Pen and pencil manufacturer

The Blackfeet Indian Writing Company (or Blackfeet Writing Instruments) was a pen and pencil manufacturer on the Blackfeet Nation in Browning, Montana founded in 1972. The company grew in 1981 when they bought out Lindy, a ballpoint pen manufacturer, for $700,000 which they profited from expanding their company up $6.2 million. As part of a tribal owned economic initiative, the factory opened in 1972, but closed in the early 2000s. The company was transferred from the tribe to a private employee-owned company in 1992.

The pencils were made out of ceramics that were shown in specialty catalogs in the early 1990s. The Blackfeet Indian writing company is the most popular pencil; however, they were bought out to a private firm in 1992. Sales suffered and went down to 27,000 pencils made.

The company made, among other products, the cedar wood "Blackfeet Indian Pencil" in various hardnesses.

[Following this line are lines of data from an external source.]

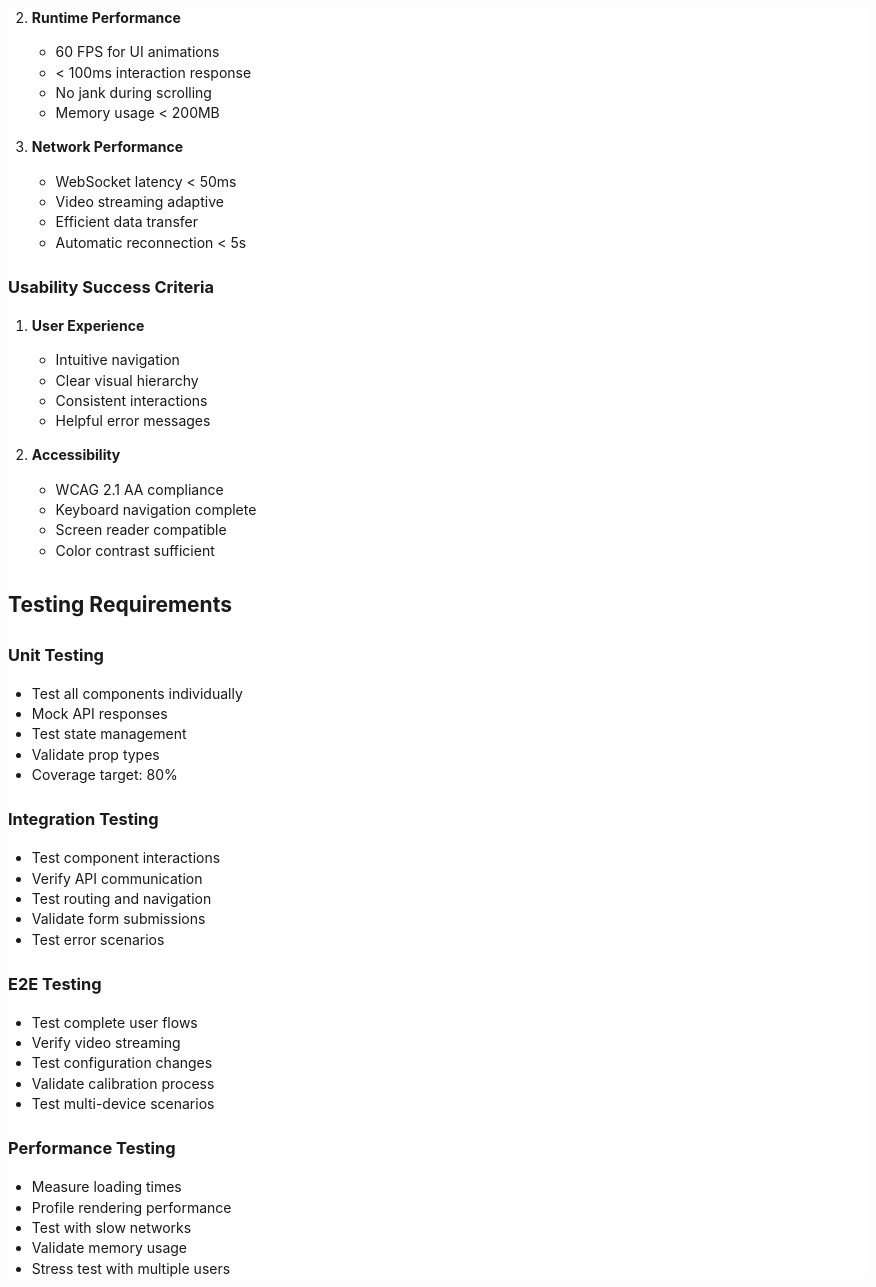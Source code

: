 2. **Runtime Performance**
   - 60 FPS for UI animations
   - < 100ms interaction response
   - No jank during scrolling
   - Memory usage < 200MB

3. **Network Performance**
   - WebSocket latency < 50ms
   - Video streaming adaptive
   - Efficient data transfer
   - Automatic reconnection < 5s

### Usability Success Criteria

1. **User Experience**
   - Intuitive navigation
   - Clear visual hierarchy
   - Consistent interactions
   - Helpful error messages

2. **Accessibility**
   - WCAG 2.1 AA compliance
   - Keyboard navigation complete
   - Screen reader compatible
   - Color contrast sufficient

## Testing Requirements

### Unit Testing
- Test all components individually
- Mock API responses
- Test state management
- Validate prop types
- Coverage target: 80%

### Integration Testing
- Test component interactions
- Verify API communication
- Test routing and navigation
- Validate form submissions
- Test error scenarios

### E2E Testing
- Test complete user flows
- Verify video streaming
- Test configuration changes
- Validate calibration process
- Test multi-device scenarios

### Performance Testing
- Measure loading times
- Profile rendering performance
- Test with slow networks
- Validate memory usage
- Stress test with multiple users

The "swagger stick" ballpoint pen was, for a time, an official writing implement of the United States Senate. The company also introduced the 'Earth Pencil', an eraserless pencil produced entirely from natural products, including soy ink for imprinting. The former factory burned down in 2019.

Composer John Luther Adams still uses Blackfeet Indian pencils when writing music. The 42 pencils in their museum are located in Browning, Montana.